[Nutch Wiki] Update of "Nutch 0.9 Crawl Script Tutorial" by jbv

Apache Wiki Wed, 29 Aug 2007 15:46:38 -0700

Dear Wiki user,

You have subscribed to a wiki page or wiki category on "Nutch Wiki" for change 
notification.


The following page has been changed by jbv:
http://wiki.apache.org/nutch/Nutch_0%2e9_Crawl_Script_Tutorial

New page:
== Nutch 0.9 Crawl Script Tutorial ==

This is a walk through of the nutch 0.9 crawl.sh script provided by Susam Pal. 
(Thanks for getting me started Susam) I am only a novice at the whole nutch 
thing so this article may not be 100% accurate, but I think this will be 
helpful to other people just getting started, and I am hopeful other people who 
know more about Nutch will correct my mistakes and add more useful information 
to this document. Thanks to everyone in advance! (by the way I made changes to 
Susam's script, so if I broke stuff or made stupid mistakes, please correct me. 
;)

{{{

#!/bin/sh

# Runs the Nutch bot to crawl or re-crawl
# Usage: bin/runbot [safe]
#        If executed in 'safe' mode, it doesn't delete the temporary
#        directories generated during crawl. This might be helpful for
#        analysis and recovery in case a crawl fails.
#
# Author: Susam Pal

}}}

First we specify some variables.

Depth tells how many times to crawl the web page. It seems like about 6 will 
get us all the files, but to be really thorough 9 should be enough.

Threads sets how many threads to crawl with, though ultimately this is limited 
by the conf file's max threads per server setting because for intranet crawling 
(like we are doing) there is really only one server.

adddays is something I don't know... need to figure out how to use this to our 
advantage for only crawling updated pages.

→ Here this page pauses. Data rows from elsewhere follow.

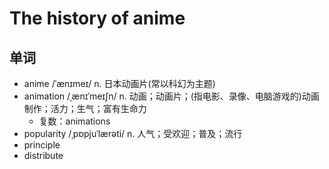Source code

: # The history of anime

## 单词
- anime /ˈænɪmeɪ/ n. 日本动画片(常以科幻为主题)
- animation /ˌænɪˈmeɪʃn/ n. 动画；动画片；(指电影、录像、电脑游戏的)动画制作；活力；生气；富有生命力
  - 复数：animations
- popularity /ˌpɒpjuˈlærəti/ n. 人气；受欢迎；普及；流行
- principle
- distribute
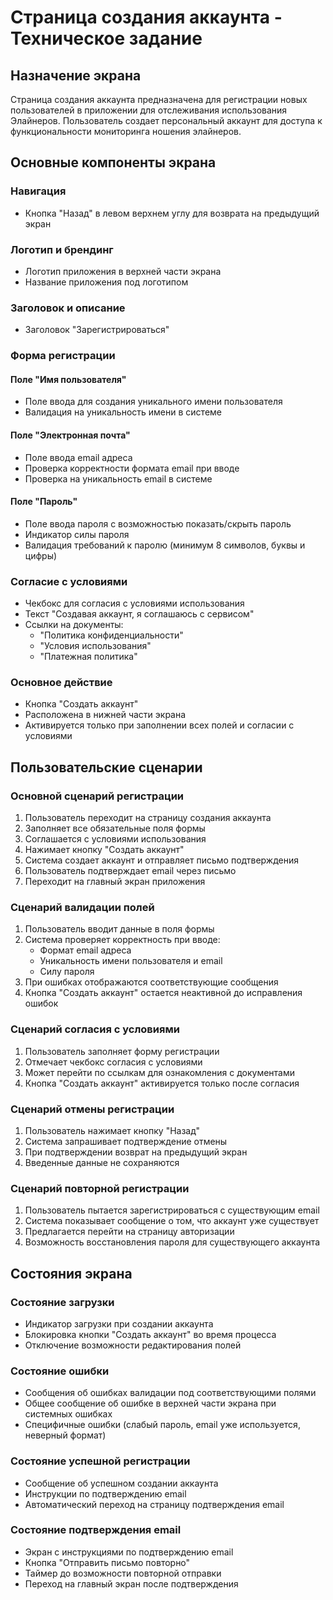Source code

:# Страница создания аккаунта - Техническое задание

## Назначение экрана
Страница создания аккаунта предназначена для регистрации новых пользователей в приложении для отслеживания использования Элайнеров.
 Пользователь создает персональный аккаунт для доступа к функциональности мониторинга ношения элайнеров.

## Основные компоненты экрана

### Навигация
- Кнопка "Назад" в левом верхнем углу для возврата на предыдущий экран

### Логотип и брендинг
- Логотип приложения в верхней части экрана
- Название приложения под логотипом

### Заголовок и описание
- Заголовок "Зарегистрироваться"

### Форма регистрации

#### Поле "Имя пользователя"
- Поле ввода для создания уникального имени пользователя
- Валидация на уникальность имени в системе

#### Поле "Электронная почта"
- Поле ввода email адреса
- Проверка корректности формата email при вводе
- Проверка на уникальность email в системе

#### Поле "Пароль"
- Поле ввода пароля с возможностью показать/скрыть пароль
- Индикатор силы пароля
- Валидация требований к паролю (минимум 8 символов, буквы и цифры)

### Согласие с условиями
- Чекбокс для согласия с условиями использования
- Текст "Создавая аккаунт, я соглашаюсь с сервисом"
- Ссылки на документы:
  - "Политика конфиденциальности"
  - "Условия использования"
  - "Платежная политика"

### Основное действие
- Кнопка "Создать аккаунт"
- Расположена в нижней части экрана
- Активируется только при заполнении всех полей и согласии с условиями

## Пользовательские сценарии

### Основной сценарий регистрации
1. Пользователь переходит на страницу создания аккаунта
2. Заполняет все обязательные поля формы
3. Соглашается с условиями использования
4. Нажимает кнопку "Создать аккаунт"
5. Система создает аккаунт и отправляет письмо подтверждения
6. Пользователь подтверждает email через письмо
7. Переходит на главный экран приложения

### Сценарий валидации полей
1. Пользователь вводит данные в поля формы
2. Система проверяет корректность при вводе:
   - Формат email адреса
   - Уникальность имени пользователя и email
   - Силу пароля
3. При ошибках отображаются соответствующие сообщения
4. Кнопка "Создать аккаунт" остается неактивной до исправления ошибок

### Сценарий согласия с условиями
1. Пользователь заполняет форму регистрации
2. Отмечает чекбокс согласия с условиями
3. Может перейти по ссылкам для ознакомления с документами
4. Кнопка "Создать аккаунт" активируется только после согласия

### Сценарий отмены регистрации
1. Пользователь нажимает кнопку "Назад"
2. Система запрашивает подтверждение отмены
3. При подтверждении возврат на предыдущий экран
4. Введенные данные не сохраняются

### Сценарий повторной регистрации
1. Пользователь пытается зарегистрироваться с существующим email
2. Система показывает сообщение о том, что аккаунт уже существует
3. Предлагается перейти на страницу авторизации
4. Возможность восстановления пароля для существующего аккаунта

## Состояния экрана

### Состояние загрузки
- Индикатор загрузки при создании аккаунта
- Блокировка кнопки "Создать аккаунт" во время процесса
- Отключение возможности редактирования полей

### Состояние ошибки
- Сообщения об ошибках валидации под соответствующими полями
- Общее сообщение об ошибке в верхней части экрана при системных ошибках
- Специфичные ошибки (слабый пароль, email уже используется, неверный формат)

### Состояние успешной регистрации
- Сообщение об успешном создании аккаунта
- Инструкции по подтверждению email
- Автоматический переход на страницу подтверждения email

### Состояние подтверждения email
- Экран с инструкциями по подтверждению email
- Кнопка "Отправить письмо повторно"
- Таймер до возможности повторной отправки
- Переход на главный экран после подтверждения
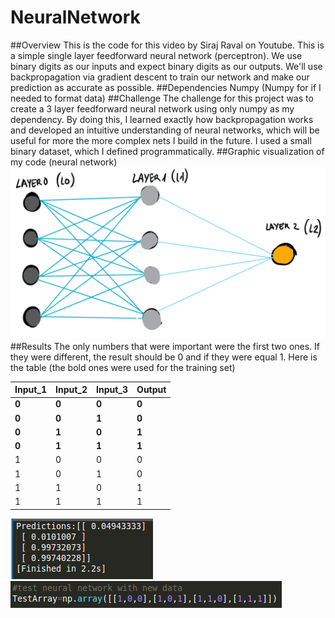 # NeuralNetwork
##Overview
This is the code for this video by Siraj Raval on Youtube. This is a simple single layer feedforward neural network (perceptron). We use binary digits as our inputs and expect binary digits as our outputs. We'll use backpropagation via gradient descent to train our network and make our prediction as accurate as possible.
##Dependencies
Numpy (Numpy for if I needed to format data)
##Challenge
The challenge for this project was to create a 3 layer feedforward neural network using only numpy as my dependency. By doing this, I learned exactly how backpropagation works and developed an intuitive understanding of neural networks, which will be useful for more the more complex nets I build in the future. I used a small binary dataset, which I defined programmatically.
##Graphic visualization of my code (neural network)
![alt tag](https://github.com/jamipuchi/NeuralNetwork/blob/master/Neural%20networks%20.png?raw=true)
##Results
The only numbers that were important were the first two ones. If they were different, the result should be 0 and if they were equal 1. Here is the table (the bold ones were used for the training set)

| Input_1 | Input_2 | Input_3 | Output |
 --- | --- | --- | --- 
| **0** | **0** | **0** | **0** |
| **0** | **0** | **1** |**0** |
| **0** | **1** | **0** |**1** |
| **0** | **1** | **1** |**1** |
|  1    | 0     | 0     | 0    |
|  1    | 0     | 1     | 0    |
|  1    | 1     | 0     | 1    |
|  1    | 1     | 1     | 1    |


![alt tag](https://github.com/jamipuchi/NeuralNetwork/blob/master/predictions.PNG?raw=true)
![alt tag](https://github.com/jamipuchi/NeuralNetwork/blob/master/Input.PNG?raw=true)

topN is not used right now because we want to crawl the whole intranet. You can 
use this during testing to limit the maximum number of pages to crawl per 
depth. But it will make it so you don't get all the possible results.

{{{
depth=0
threads=50
adddays=5
#topN=100 # Comment this statement if you don't want to set topN value

NUTCH_HOME=/data/nutch
CATALINA_HOME=/var/lib/tomcat5.5
}}}

Nutch home and catalina home have to be configured to point to where you 
installed nutch and tomcat respectively.

{{{
# Parse arguments
if [ "$1" == "safe" ]
then
  safe=yes
fi

if [ -z "$NUTCH_HOME" ]
then
  NUTCH_HOME=.
  echo runbot: $0 could not find environment variable NUTCH_HOME
  echo runbot: NUTCH_HOME=$NUTCH_HOME has been set by the script
else
  echo runbot: $0 found environment variable NUTCH_HOME=$NUTCH_HOME
fi

if [ -z "$CATALINA_HOME" ]
then
  CATALINA_HOME=/opt/apache-tomcat-6.0.10
  echo runbot: $0 could not find environment variable NUTCH_HOME
  echo runbot: CATALINA_HOME=$CATALINA_HOME has been set by the script
else
  echo runbot: $0 found environment variable CATALINA_HOME=$CATALINA_HOME
fi

if [ -n "$topN" ]
then
  topN="--topN $rank"
else
  topN=""
fi

}}}

This last part just looks at the incoming variables and sets defaults, etc... 
Now on to the real work!!

== Step 1 : Inject ==

First thing is to inject the crawldb with an initial set of urls to crawl. In 
our case we are injecting only a single url contained in the nutch/seed/urls 
file. But in the future this file will probably get filled with "out of date" 
pages in order to hasten their recrawl. 

{{{

steps=10
echo "----- Inject (Step 1 of $steps) -----"
$NUTCH_HOME/bin/nutch inject crawl/crawldb seed

}}}

== Step 2 : Crawl ==

Next we do a for loop for $depth number of times. This for loop performs a 
couple steps which make up a basic 'crawl' procedure.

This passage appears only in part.